What this task involves — Search the entries below for "will" and copy each matching line.

[Dataset items]
* * *

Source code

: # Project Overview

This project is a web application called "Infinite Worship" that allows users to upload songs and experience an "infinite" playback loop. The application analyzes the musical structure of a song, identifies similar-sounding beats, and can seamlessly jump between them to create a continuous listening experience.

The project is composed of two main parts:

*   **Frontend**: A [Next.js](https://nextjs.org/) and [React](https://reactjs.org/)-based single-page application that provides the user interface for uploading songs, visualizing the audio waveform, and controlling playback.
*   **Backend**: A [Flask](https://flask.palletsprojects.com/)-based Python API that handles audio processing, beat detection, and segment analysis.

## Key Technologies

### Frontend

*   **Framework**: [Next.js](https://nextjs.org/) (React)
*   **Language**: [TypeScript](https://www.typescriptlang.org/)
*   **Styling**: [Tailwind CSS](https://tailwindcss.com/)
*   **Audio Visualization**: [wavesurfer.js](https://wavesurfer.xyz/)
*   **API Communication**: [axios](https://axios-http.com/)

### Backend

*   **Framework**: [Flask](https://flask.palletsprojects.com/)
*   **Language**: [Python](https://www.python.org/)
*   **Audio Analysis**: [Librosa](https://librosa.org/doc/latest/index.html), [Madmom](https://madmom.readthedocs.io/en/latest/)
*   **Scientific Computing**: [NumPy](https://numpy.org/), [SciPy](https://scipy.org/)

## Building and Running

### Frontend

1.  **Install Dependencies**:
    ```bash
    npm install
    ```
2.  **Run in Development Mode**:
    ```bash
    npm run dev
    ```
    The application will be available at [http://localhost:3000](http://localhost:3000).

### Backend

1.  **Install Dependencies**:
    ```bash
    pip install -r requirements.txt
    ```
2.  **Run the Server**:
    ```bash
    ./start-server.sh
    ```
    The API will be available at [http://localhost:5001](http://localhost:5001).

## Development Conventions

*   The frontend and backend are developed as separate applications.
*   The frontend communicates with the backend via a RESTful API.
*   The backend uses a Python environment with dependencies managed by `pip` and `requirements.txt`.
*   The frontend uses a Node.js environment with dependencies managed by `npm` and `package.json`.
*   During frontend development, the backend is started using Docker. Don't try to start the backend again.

* * *

Written solution —
    The application will be available at [http://localhost:3000](http://localhost:3000).
    The API will be available at [http://localhost:5001](http://localhost:5001).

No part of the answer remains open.